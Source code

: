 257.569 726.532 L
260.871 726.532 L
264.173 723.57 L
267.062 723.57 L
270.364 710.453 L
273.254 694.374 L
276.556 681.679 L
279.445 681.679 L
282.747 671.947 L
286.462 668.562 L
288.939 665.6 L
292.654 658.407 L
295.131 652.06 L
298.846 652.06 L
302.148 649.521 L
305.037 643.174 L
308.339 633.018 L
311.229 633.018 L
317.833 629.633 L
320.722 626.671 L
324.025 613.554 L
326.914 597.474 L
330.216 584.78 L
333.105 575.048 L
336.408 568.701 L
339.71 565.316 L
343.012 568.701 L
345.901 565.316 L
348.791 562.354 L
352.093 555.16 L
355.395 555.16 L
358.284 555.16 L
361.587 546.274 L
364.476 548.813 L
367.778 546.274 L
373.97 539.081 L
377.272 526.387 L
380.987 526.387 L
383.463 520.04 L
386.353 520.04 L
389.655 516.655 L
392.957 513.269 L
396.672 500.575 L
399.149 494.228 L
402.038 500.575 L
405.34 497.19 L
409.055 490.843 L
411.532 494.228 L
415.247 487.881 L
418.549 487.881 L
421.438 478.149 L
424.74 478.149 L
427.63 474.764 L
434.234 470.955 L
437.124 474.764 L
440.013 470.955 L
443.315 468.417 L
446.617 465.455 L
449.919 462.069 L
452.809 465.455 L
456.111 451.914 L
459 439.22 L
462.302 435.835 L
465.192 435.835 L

———

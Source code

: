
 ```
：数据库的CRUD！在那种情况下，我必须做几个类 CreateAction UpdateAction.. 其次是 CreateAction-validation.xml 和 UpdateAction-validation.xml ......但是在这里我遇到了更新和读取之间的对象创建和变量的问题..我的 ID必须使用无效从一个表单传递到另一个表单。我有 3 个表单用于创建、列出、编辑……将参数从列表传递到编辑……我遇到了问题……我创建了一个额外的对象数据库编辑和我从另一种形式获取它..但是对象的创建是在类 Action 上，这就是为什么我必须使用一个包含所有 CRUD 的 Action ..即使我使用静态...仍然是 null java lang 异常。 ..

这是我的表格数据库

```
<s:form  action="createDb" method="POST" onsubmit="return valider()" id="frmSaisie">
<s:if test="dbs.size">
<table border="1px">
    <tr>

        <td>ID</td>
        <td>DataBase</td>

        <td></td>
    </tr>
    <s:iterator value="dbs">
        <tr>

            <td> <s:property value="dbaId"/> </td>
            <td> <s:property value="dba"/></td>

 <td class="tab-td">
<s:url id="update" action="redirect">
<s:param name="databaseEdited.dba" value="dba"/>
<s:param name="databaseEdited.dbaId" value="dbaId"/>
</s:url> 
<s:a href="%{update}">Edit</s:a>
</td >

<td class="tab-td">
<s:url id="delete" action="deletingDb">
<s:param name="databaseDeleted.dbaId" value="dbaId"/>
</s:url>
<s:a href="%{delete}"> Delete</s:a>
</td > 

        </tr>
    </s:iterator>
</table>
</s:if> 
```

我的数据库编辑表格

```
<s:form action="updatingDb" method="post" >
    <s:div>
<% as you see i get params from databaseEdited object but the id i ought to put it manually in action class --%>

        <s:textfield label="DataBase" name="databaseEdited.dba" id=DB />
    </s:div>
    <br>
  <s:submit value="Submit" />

———

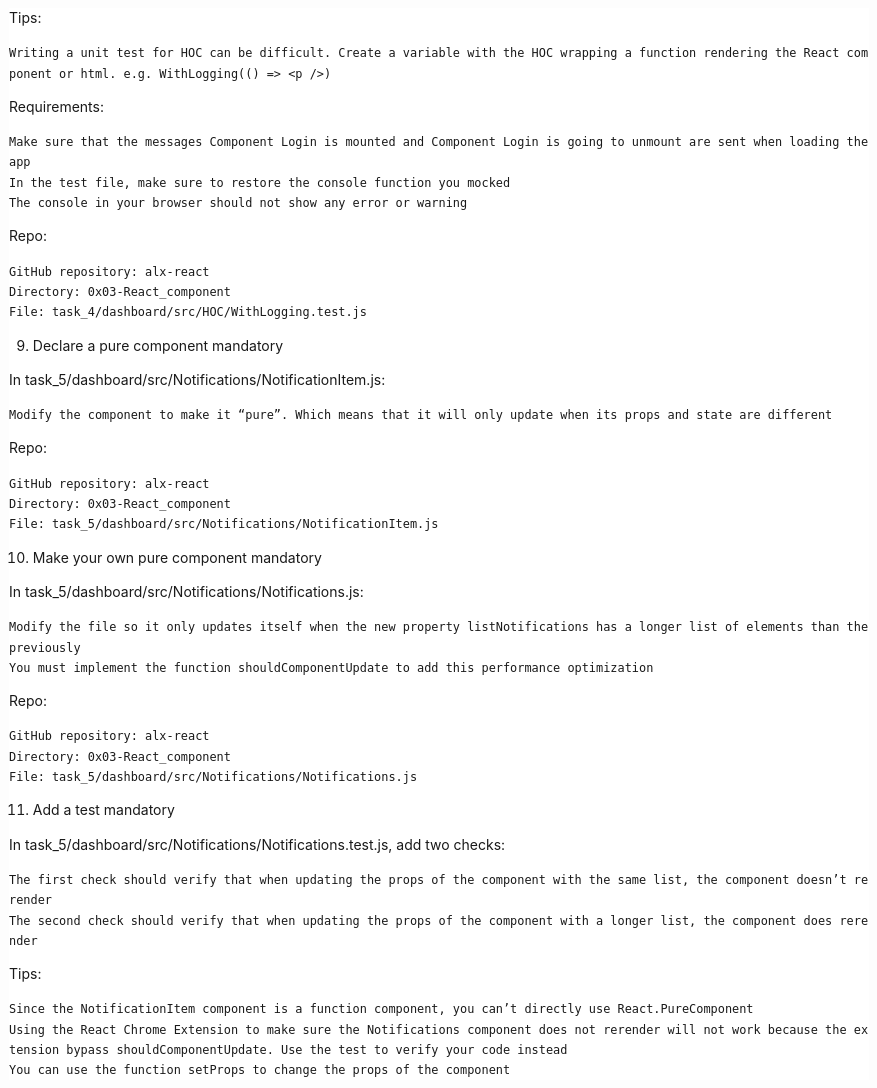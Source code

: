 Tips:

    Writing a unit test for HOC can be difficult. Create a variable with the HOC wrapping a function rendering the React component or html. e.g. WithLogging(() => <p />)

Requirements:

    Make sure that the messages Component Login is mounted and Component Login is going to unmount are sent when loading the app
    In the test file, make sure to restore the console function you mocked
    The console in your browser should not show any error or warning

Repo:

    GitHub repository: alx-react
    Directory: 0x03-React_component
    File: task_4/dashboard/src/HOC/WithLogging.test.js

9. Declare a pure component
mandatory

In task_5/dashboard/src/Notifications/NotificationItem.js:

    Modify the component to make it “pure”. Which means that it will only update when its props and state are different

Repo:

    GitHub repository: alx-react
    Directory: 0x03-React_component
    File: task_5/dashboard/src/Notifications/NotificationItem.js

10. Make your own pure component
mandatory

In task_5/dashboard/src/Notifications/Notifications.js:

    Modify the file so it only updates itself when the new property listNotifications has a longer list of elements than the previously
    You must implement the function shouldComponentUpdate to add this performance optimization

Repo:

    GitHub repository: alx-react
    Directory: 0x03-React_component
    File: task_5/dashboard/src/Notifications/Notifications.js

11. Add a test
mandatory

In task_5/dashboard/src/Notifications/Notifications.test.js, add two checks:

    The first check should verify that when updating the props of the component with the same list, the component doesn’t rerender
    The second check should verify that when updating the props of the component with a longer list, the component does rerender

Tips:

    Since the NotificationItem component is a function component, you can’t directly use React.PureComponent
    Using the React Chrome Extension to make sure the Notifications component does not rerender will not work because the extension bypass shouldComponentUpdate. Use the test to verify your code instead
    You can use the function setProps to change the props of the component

———

[What this task involves]:
Beginning with the line containing "377.272 526.387 L" in the material above, copy every line exactly until you have copied the line containing "465.192 435.835 L".

[Solution]:
377.272 526.387 L
380.987 526.387 L
383.463 520.04 L
386.353 520.04 L
389.655 516.655 L
392.957 513.269 L
396.672 500.575 L
399.149 494.228 L
402.038 500.575 L
405.34 497.19 L
409.055 490.843 L
411.532 494.228 L
415.247 487.881 L
418.549 487.881 L
421.438 478.149 L
424.74 478.149 L
427.63 474.764 L
434.234 470.955 L
437.124 474.764 L
440.013 470.955 L
443.315 468.417 L
446.617 465.455 L
449.919 462.069 L
452.809 465.455 L
456.111 451.914 L
459 439.22 L
462.302 435.835 L
465.192 435.835 L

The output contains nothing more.